■ **Task objective**
Reproduce the data below verbatim from the line containing "- Tempo client tests (mocked)" through its final line, and produce nothing more.

■ **Dataset extract**
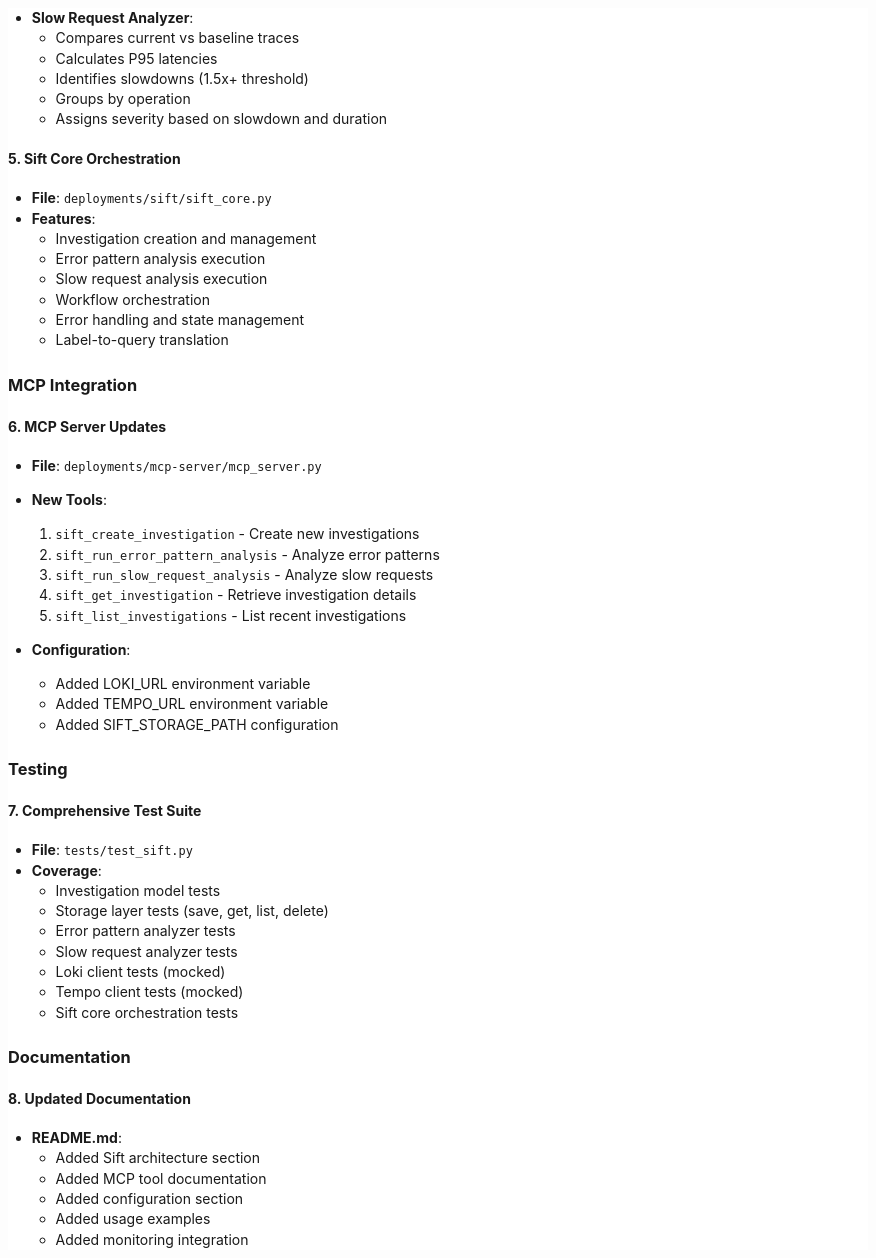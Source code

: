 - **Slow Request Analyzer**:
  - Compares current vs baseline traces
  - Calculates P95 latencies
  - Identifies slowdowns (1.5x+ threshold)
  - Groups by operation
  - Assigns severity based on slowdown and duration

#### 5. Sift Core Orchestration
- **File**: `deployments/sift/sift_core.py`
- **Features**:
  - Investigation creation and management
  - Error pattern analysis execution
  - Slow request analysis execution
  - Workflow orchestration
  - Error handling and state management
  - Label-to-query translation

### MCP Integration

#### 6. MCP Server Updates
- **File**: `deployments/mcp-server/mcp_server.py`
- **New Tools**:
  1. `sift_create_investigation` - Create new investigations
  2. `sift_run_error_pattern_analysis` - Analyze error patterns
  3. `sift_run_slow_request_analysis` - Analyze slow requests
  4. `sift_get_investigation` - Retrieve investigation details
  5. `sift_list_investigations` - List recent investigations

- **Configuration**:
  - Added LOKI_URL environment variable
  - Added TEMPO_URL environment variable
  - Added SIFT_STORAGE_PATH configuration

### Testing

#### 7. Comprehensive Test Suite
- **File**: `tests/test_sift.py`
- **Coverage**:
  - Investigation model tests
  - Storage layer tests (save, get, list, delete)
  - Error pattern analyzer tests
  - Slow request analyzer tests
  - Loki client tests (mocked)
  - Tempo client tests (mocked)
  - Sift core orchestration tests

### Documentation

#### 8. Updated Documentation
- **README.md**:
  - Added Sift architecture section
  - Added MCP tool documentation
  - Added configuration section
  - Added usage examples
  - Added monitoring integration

■ **Written solution**
  - Tempo client tests (mocked)
  - Sift core orchestration tests

### Documentation

#### 8. Updated Documentation
- **README.md**:
  - Added Sift architecture section
  - Added MCP tool documentation
  - Added configuration section
  - Added usage examples
  - Added monitoring integration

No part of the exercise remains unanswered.